Il serrait les rênes de toutes ses forces, ressentant une douleur intense dans chaque centimètre de sa peau, chaque mèche de ses cheveux et chaque mouvement.

Le vent portait les sanglots de Shuang Jing, comme si elle avait perdu le monde entier dans son chagrin et son désespoir.

« Xuansheng… Xuansheng… Xuan… Sheng… ne pars pas… ne pars pas… Je te jure que je serai sage… Xuansheng… Je ferai tout ce que tu voudras… » Shuangjing trébucha et courut derrière, tombant parfois mais se relevant aussitôt. Ses genoux et ses mains étaient déjà ensanglantés et meurtris, mais elle ne pouvait s’empêcher de courir et de crier.

« Xuansheng ! » s’écria-t-elle, et les larmes qui coulaient sur son visage depuis toujours se mirent soudain à couler.

En un instant, la peur et la terreur qu'elle avait ressenties cinq ans plus tôt lorsqu'elle l'avait vu sur le point de subir la blessure la plus grave revinrent, l'emportant comme un raz-de-marée.

Que ferais-je sans toi ?

Ma domination dans le monde des arts martiaux était un mensonge, mon génie sans égal était un mensonge, ma gloire passée était un mensonge. Sans toi, il n'y a pas de monde des arts martiaux, pas d'arts martiaux, pas de domination du monde, pas d'années éphémères, pas de jeunesse, pas d'âme, pas de battement de cœur – rien de tout cela n'existe. Tout n'est que mensonge.

—Prends ce pendentif en jade en forme de croissant.
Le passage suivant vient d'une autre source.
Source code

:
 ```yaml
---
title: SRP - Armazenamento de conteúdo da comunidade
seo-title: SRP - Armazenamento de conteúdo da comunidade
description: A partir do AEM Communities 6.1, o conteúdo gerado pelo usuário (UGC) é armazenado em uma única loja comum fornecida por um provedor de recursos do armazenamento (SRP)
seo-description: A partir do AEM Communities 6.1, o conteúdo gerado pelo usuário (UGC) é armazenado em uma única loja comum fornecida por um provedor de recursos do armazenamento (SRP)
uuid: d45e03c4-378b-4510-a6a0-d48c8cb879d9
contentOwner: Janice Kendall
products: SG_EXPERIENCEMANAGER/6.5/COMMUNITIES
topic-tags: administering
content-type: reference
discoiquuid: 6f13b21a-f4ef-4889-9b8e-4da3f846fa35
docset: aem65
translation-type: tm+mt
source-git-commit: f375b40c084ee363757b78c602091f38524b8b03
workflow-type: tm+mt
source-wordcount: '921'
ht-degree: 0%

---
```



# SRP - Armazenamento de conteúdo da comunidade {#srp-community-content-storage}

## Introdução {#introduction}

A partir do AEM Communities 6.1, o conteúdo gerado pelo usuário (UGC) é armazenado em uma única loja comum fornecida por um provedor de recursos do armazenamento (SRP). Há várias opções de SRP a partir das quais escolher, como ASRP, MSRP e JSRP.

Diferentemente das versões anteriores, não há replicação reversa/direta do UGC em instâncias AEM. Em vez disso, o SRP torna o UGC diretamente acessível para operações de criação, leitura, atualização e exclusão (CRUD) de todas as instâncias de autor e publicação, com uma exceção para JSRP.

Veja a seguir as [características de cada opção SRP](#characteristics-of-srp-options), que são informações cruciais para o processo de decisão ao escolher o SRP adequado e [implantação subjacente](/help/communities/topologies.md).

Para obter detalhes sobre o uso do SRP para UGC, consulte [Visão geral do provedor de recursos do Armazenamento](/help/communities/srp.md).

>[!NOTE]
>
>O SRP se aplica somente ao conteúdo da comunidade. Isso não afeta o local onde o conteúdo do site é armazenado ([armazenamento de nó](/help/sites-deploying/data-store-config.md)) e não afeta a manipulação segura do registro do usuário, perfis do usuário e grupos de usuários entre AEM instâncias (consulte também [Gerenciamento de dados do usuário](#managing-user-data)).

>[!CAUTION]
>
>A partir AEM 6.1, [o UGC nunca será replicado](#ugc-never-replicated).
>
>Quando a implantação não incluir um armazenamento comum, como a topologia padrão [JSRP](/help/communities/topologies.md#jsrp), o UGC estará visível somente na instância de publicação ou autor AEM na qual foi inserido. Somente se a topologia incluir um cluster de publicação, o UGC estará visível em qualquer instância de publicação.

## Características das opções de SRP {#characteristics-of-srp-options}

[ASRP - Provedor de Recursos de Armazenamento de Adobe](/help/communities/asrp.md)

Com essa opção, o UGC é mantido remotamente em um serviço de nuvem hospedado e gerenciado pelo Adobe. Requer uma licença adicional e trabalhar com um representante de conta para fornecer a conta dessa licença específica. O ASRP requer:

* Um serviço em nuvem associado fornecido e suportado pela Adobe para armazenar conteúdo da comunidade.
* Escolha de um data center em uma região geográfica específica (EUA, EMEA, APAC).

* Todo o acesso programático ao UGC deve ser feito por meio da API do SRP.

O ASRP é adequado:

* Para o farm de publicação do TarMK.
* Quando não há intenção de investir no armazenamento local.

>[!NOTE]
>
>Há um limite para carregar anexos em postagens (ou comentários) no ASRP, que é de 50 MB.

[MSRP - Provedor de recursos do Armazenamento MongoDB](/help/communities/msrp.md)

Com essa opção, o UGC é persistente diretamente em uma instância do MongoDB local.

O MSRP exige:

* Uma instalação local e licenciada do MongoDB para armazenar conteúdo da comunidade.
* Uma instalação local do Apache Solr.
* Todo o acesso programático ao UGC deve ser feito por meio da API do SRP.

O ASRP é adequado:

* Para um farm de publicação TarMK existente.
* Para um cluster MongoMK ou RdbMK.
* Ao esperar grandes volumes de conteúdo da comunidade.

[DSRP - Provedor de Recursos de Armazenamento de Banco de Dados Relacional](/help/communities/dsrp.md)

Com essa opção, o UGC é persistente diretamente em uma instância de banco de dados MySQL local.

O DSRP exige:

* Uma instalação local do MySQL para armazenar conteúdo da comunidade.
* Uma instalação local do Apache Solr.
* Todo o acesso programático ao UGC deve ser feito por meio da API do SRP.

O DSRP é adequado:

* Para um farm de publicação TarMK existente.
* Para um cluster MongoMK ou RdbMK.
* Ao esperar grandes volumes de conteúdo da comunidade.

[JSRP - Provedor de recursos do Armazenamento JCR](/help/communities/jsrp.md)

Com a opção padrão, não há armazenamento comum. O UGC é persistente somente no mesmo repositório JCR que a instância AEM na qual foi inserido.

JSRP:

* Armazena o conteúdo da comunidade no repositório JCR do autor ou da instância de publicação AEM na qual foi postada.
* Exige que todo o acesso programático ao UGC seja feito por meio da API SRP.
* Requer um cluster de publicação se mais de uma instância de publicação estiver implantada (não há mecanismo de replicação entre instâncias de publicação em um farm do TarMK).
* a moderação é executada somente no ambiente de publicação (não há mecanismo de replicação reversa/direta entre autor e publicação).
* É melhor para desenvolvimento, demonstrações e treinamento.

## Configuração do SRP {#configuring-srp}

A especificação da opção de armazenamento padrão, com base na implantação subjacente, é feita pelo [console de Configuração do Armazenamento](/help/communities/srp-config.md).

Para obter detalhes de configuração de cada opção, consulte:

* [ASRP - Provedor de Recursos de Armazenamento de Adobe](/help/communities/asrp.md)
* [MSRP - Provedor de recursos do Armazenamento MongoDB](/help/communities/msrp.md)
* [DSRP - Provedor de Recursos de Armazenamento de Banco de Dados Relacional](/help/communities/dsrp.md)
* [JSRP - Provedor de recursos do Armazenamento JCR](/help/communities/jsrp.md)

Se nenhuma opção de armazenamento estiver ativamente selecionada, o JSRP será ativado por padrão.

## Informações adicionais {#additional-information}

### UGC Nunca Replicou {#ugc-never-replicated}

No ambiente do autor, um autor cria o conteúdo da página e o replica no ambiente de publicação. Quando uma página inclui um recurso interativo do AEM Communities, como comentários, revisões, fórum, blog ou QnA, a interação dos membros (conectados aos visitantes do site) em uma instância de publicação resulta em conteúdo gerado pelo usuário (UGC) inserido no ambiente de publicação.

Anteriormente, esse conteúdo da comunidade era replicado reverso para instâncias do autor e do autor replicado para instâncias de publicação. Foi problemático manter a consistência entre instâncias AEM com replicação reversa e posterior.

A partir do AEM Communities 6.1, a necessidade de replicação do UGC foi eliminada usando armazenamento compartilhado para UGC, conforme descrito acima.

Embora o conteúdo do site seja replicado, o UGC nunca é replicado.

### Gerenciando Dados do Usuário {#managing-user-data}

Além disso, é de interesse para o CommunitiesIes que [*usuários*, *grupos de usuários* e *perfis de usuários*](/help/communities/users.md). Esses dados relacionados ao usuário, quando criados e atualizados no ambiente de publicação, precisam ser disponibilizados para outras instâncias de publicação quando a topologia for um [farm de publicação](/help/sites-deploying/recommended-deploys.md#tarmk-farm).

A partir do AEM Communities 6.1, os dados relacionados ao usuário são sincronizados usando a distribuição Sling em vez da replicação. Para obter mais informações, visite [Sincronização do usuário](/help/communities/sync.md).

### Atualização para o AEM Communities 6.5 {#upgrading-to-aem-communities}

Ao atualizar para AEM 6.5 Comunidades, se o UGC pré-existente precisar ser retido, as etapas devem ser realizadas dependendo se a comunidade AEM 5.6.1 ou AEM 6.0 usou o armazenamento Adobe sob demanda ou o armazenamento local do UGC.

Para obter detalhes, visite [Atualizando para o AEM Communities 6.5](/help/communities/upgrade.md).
Si jamais on se dispute et que je refuse de te voir, utilise-le comme excuse.

—Le monde des arts martiaux

? Le monde en général

? Comment peuvent-ils se comparer à vous

?—

—Si quelque chose t'arrivait, non seulement je devrais tuer tous ces gens, mais je devrais aussi aller aux enfers pour te retrouver. Ce serait vraiment galère.

—Double nettoyage…—

Dans ce brouillard indistinct, qui était parti sans cœur, qui avait fait de vaines promesses d'amour éternel, et qui voulait vieillir ensemble ?

Tu as dit que tu serais avec moi jusqu'à ce que nous soyons vieux...

La douleur lui irradiait des paumes jusqu'aux genoux, et elle avait l'impression de cracher du sang. La douleur était insupportable.

Pourquoi est-il si difficile d'aimer véritablement quelqu'un ?

—Je suis Xuan Sheng, et je sollicite une audience auprès du Maître de la Secte des Sept Pierres.—

—Nouveau dans le monde des arts martiaux, je n'avais jamais entendu parler du nom du chef de la secte.—

—Ma fiancée est gravement malade, c'est pourquoi je sollicite l'aide médicale de la Secte de la Condensation du Givre.—

—Ne fais pas de gestes impulsifs la prochaine fois. —

— M’aimes-tu… ou aimes-tu cette époque révolue et le monde jadis glorieux des arts martiaux

? —

—J'ai passé tellement de temps avec Shao Hua dans ma vie. —

"Xuansheng——Xuansheng—— !!"

Je ne veux plus ni santé, ni maîtrise des arts martiaux, ni dominer le monde des arts martiaux. Je ne serai plus le Ye Shuangjing numéro un. Je ne comploterai plus contre la Forteresse de l'Aigle Volant. Je ne chercherai plus la vérité. Je te veux, toi.

Xuan Sheng, qui s'éloignait peu à peu, ne se retourna pas, mais les rênes qu'il tenait étaient presque broyées.

Il ne marchait pas vite, mais il savait que Shuangjing ne pourrait pas le rattraper à cette vitesse.

Comme il le savait, même s'il ne voulait ni l'admettre ni y faire face, quelque chose au plus profond de lui s'effondrait soudainement et violemment en poussière, et il ne pouvait plus jouir de l'indifférence et de la paix du passé.

Quel genre de chagrin pourrait produire un son aussi déchirant, comme si le monde entier avait été perdu ?

Il pouvait voir le visage brisé de Shuangjing, son corps mince et fragile paraissant incroyablement pitoyable tandis qu'elle continuait à appeler son nom dans la prairie balayée par le vent.

Il sentait son cœur battre, sa tristesse et ses griefs, et chaque centimètre de sa peau lui brûlait.

Mais... nous ne pouvons pas faire marche arrière, nous ne pouvons absolument pas faire marche arrière.